Ci si potrebbe chiedere anche quando sia più utile la varianza o il bias. Le situazioni in cui sia sufficiente un modello più semplice e robusto sono ad esempio quelle nei campi medici, legali, creditizi e della sanità. In cui è più utile un modello conservativo in cui non ci siano instabilità.
Quindi contesti in cui si accetta la semplificazione introdotta dai Bias, in questi casi il modello risponde con dati molto più predicibili. Di contro in tutti quei contesti in cui occorre la flessibilità, la creatività e la varietà, il fattore varianza è utile ed accettato. I campi sono relativi alla creatività, come assistenti AI per la scrittura, per la creazione di musica, di immagine e di video.
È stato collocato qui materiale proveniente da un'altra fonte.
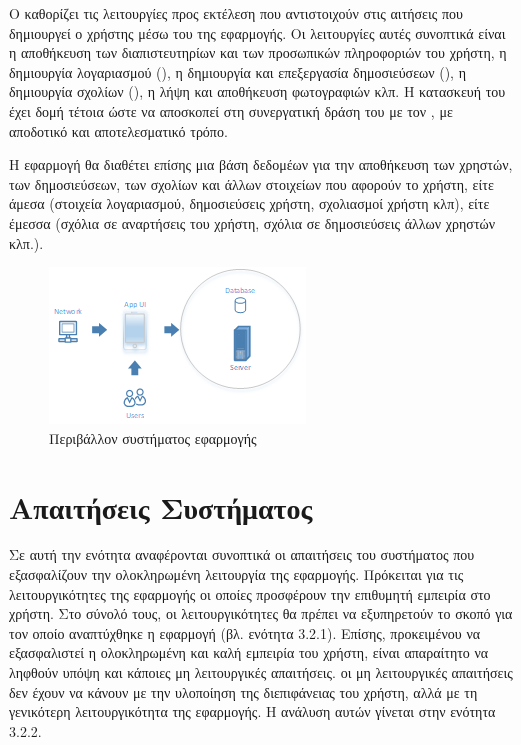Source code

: Ο  καθορίζει τις λειτουργίες προς εκτέλεση που αντιστοιχούν στις αιτήσεις που δημιουργεί ο χρήστης μέσω του  της εφαρμογής. Οι λειτουργίες αυτές συνοπτικά είναι η αποθήκευση των διαπιστευτηρίων και των προσωπικών πληροφοριών του χρήστη, η δημιουργία λογαριασμού (), η δημιουργία και επεξεργασία δημοσιεύσεων (), η δημιουργία σχολίων (), η λήψη και αποθήκευση φωτογραφιών κλπ. Η κατασκευή του  έχει δομή τέτοια ώστε να αποσκοπεί στη συνεργατική δράση του με τον , με αποδοτικό και αποτελεσματικό τρόπο.

Η εφαρμογή θα διαθέτει επίσης μια βάση δεδομέων για την αποθήκευση των χρηστών, των δημοσιεύσεων, των σχολίων και άλλων στοιχείων που αφορούν το χρήστη, είτε άμεσα (στοιχεία λογαριασμού, δημοσιεύσεις χρήστη, σχολιασμοί χρήστη κλπ), είτε έμεσσα (σχόλια σε αναρτήσεις του χρήστη, σχόλια σε δημοσιεύσεις άλλων χρηστών κλπ.).  


\begin{figure}[h]
    \centering
    \includegraphics[scale=1]{figures/app-ecosystem.png}
    \caption{Περιβάλλον συστήματος εφαρμογής}
    \label{appecosystem}
\end{figure}

\section{Απαιτήσεις Συστήματος}
Σε αυτή την ενότητα αναφέρονται συνοπτικά οι απαιτήσεις του συστήματος που εξασφαλίζουν την ολοκληρωμένη λειτουργία της εφαρμογής. Πρόκειται για τις λειτουργικότητες της εφαρμογής οι οποίες προσφέρουν την επιθυμητή εμπειρία στο χρήστη. Στο σύνολό τους, οι λειτουργικότητες θα πρέπει να εξυπηρετούν το σκοπό για τον οποίο αναπτύχθηκε η εφαρμογή (βλ. ενότητα 3.2.1). Επίσης, προκειμένου να εξασφαλιστεί η ολοκληρωμένη και καλή εμπειρία του χρήστη, είναι απαραίτητο να ληφθούν υπόψη και κάποιες μη λειτουργικές απαιτήσεις. οι μη λειτουργικές απαιτήσεις δεν έχουν να κάνουν με την υλοποίηση της διεπιφάνειας του χρήστη, αλλά με τη γενικότερη λειτουργικότητα της εφαρμογής. Η ανάλυση αυτών γίνεται στην ενότητα 3.2.2.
Bias²: il pregiudizio al quadrato
Come scritto prima, il bias è anche un pregiudizio. Nel caso di errore, il bias al quadrato,
moltiplicandosi per sé stesso, fa nascere dei mostri. Letteralmente. Non mostri tipo Godzilla, ma modelli che sostengono che il tuo curriculum non è adatto “perché ti chiami Maria”. Il tutto succede semplicemente, perché in passato nessuna Maria è stata assunta da un’azienda che gestisce motori di auto. Così il sogno della bambina di nome Maria di diventare la prima donna meccanico alla Ferrari si infrange sull’IA (che sbaglia a causa di un bias storico e scarta il CV delle donne).
Quindi se il bias è non voluto, per l’autrice del presente articolo, andrebbe eliminato o almeno mitigato, come un qualsiasi rischio. Solitamente questi bias sono di tipo etico o dovuti alla cultura in cui sono stati creati i dati di apprendimento.

Si aggiunge che i bias etici o culturali, devono essere attentamente analizzati e sono da
contrapporre a quelli tecnici relativi al campo della matematica o della statistica (utili a migliorare il modello).
Infine, il miglioramento dei modelli è qualcosa di fortemente desiderato perché c’è un conseguente abbassamento del costo computazionale che si ripercuote fortemente sul costo del progetto che usa una IA. Maggiore è il bias voluto e minore è il costo computazionale e viceversa.

Conclusione
In sintesi, il bias nell’intelligenza artificiale non è necessariamente un errore, ma un elemento strutturale da comprendere, governare e — quando necessario — correggere. Come abbiamo visto, esistono molteplici tipologie di bias, alcuni dei quali possono contribuire a migliorare le performance dei modelli, altri invece a comprometterne l’equità, l’efficacia e l’etica.
Il vero nodo non è l’eliminazione totale del bias, bensì la sua gestione consapevole. Bias e
varianza rappresentano due estremi in un equilibrio delicato, da calibrare in funzione del contesto applicativo: maggiore rigore e prevedibilità in ambiti critici come la sanità o il diritto; maggiore flessibilità e adattabilità in settori creativi e sperimentali.
Dunque, non si tratta di scegliere tra “bias sì o bias no”, ma di imparare a distinguere ciò che è utile e ciò che è dannoso. Perché il bias voluto può ridurre il costo computazionale e migliorare la specializzazione di un modello, mentre il bias non controllato può invece generare esclusioni, distorsioni e ingiustizie.
Il compito di chi progetta, addestra e utilizza sistemi di intelligenza artificiale è quindi duplice: tecnico e culturale. Serve consapevolezza, competenza e un’etica vigile.

Concludendo, i bias sono importanti e Voltaire ce lo ricorda con la sua citazione: “Non temete, signori, avremo sempre passioni e pregiudizi, poiché è il nostro destino essere soggetti a pregiudizi e passioni”.